Working alongside researchers at University of West London and the UCL Institute of Child Health, Evi Goggolidou, Dominic Norris and Charlotte Dean set out to investigate the role of the gene Atmin in kidney development and the mechanism by which it acts.
They showed that mice with a mutation that prevents this gene from functioning have small, oddly shaped kidneys which fail to develop properly. Using the Gpg6 mouse, which has a point mutation in Atmin, they followed the early stages of kidney development. They discovered that branching of the tubular network within the kidneys had gone awry. In a normal kidney, cells lining the tubules neatly align, whereas in Gpg6 kidney tubules these cells all point in different directions.
They determined that this was due to issues with a key pathway in development known at the non-canonical Wnt/planar cell polarity pathway.
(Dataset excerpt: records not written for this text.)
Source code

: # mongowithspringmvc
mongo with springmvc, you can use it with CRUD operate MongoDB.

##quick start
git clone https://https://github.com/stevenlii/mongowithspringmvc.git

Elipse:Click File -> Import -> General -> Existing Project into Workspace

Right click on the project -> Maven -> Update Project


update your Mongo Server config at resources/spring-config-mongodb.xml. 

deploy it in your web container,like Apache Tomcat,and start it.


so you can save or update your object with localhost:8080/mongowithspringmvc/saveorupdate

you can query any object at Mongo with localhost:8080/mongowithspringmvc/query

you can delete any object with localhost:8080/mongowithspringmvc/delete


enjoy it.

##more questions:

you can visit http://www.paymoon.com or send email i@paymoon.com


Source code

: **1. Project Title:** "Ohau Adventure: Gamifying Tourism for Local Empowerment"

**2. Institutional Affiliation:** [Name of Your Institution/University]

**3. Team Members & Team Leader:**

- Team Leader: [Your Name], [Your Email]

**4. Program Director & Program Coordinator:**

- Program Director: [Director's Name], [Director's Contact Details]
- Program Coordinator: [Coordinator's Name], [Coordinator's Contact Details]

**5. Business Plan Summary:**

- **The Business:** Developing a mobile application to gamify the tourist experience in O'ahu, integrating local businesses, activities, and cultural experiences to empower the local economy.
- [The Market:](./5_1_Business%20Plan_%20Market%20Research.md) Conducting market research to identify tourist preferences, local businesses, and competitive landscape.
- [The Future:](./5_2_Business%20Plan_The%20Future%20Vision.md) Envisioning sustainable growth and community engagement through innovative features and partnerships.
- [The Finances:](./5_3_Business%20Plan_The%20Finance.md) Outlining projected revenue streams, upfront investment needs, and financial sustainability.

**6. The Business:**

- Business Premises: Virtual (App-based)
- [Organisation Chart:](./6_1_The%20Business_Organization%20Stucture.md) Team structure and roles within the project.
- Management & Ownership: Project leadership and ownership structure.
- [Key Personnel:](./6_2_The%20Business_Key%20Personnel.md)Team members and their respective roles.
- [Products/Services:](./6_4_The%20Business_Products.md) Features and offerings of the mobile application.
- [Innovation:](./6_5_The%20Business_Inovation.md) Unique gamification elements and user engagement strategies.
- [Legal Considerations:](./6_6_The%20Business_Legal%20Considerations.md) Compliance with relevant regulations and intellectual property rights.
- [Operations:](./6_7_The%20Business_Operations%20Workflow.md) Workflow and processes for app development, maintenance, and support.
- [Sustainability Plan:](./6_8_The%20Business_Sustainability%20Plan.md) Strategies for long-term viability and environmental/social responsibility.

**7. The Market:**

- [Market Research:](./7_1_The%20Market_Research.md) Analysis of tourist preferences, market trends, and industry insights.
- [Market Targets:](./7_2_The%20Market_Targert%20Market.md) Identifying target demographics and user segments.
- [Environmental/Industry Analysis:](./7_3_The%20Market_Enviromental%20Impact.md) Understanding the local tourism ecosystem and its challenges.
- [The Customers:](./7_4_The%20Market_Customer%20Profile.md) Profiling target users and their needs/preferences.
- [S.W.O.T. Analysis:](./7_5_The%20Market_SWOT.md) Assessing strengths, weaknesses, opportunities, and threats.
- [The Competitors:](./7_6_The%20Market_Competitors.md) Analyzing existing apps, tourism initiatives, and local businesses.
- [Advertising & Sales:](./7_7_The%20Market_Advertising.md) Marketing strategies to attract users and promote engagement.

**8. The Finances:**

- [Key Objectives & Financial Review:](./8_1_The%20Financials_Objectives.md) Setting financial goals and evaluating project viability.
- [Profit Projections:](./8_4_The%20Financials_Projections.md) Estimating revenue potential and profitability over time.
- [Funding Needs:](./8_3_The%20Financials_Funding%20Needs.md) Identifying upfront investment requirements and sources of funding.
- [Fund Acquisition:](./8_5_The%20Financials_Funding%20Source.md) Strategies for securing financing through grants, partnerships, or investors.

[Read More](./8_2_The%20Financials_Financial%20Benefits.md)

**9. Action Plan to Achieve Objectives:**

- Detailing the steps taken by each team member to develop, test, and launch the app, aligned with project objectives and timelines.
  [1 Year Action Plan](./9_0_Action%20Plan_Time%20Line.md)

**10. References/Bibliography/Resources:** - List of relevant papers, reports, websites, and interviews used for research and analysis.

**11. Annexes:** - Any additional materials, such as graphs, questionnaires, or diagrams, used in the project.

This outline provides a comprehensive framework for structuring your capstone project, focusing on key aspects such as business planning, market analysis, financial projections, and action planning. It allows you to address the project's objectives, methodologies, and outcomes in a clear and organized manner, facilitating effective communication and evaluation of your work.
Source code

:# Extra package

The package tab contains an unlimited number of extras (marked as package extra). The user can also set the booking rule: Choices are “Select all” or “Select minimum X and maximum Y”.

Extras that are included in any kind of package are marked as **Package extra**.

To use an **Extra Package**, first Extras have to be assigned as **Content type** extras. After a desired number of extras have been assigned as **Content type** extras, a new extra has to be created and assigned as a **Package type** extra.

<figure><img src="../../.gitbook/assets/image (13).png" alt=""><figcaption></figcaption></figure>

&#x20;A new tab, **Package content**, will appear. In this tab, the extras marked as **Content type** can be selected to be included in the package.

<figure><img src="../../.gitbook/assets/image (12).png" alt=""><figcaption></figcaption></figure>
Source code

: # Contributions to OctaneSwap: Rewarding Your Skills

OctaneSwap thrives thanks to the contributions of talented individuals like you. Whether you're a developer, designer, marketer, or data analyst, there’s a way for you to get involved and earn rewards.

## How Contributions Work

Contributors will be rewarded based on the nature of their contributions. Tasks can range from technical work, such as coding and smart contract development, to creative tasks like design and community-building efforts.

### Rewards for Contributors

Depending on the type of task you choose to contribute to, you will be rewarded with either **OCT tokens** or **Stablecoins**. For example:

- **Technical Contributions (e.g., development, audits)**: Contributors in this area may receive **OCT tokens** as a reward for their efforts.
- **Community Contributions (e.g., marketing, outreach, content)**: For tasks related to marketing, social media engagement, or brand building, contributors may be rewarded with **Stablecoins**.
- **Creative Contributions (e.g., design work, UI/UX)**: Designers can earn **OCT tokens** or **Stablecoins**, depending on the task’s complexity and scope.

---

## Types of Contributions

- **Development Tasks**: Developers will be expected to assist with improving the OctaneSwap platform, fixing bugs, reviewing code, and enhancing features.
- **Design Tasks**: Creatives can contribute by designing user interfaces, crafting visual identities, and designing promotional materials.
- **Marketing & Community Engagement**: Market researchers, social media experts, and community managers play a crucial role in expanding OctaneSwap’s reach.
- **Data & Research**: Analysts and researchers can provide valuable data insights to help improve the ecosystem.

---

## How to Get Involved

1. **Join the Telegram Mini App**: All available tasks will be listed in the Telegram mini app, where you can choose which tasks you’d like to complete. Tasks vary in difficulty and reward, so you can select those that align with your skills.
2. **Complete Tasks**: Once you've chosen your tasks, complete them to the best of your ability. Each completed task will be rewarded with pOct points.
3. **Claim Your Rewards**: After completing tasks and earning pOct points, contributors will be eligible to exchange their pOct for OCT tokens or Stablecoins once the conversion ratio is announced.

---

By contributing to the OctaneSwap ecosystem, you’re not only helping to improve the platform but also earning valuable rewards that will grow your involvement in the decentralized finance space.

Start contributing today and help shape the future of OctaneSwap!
Defects in some genes involved in this pathway have been known to lead to the formation of kidney cysts, bulbous growths of the tubules that hinder the kidney’s functioning. With further analysis, they revealed that the Atmin mutation in Gpg6 mice disrupts the organisation of the cytoskeleton, the web of strings and pulleys that criss-crosses cells.
The study concluded that the ATMIN protein is involved in manipulating the cytoskeleton of kidney epithelial cells to move them into position and correctly mould the branched network of tubules. Therefore, if a mutation prevents it from functioning, as seen in the Gpg6 mice, the tubule network fails to develop properly.
This research therefore shows how Atmin can impact on Wnt signalling to shape and guide the early development of a mouse’s kidneys. It sheds new light on the genetics of mammalian kidney development, and may one day help in the search for new treatments for kidney disease.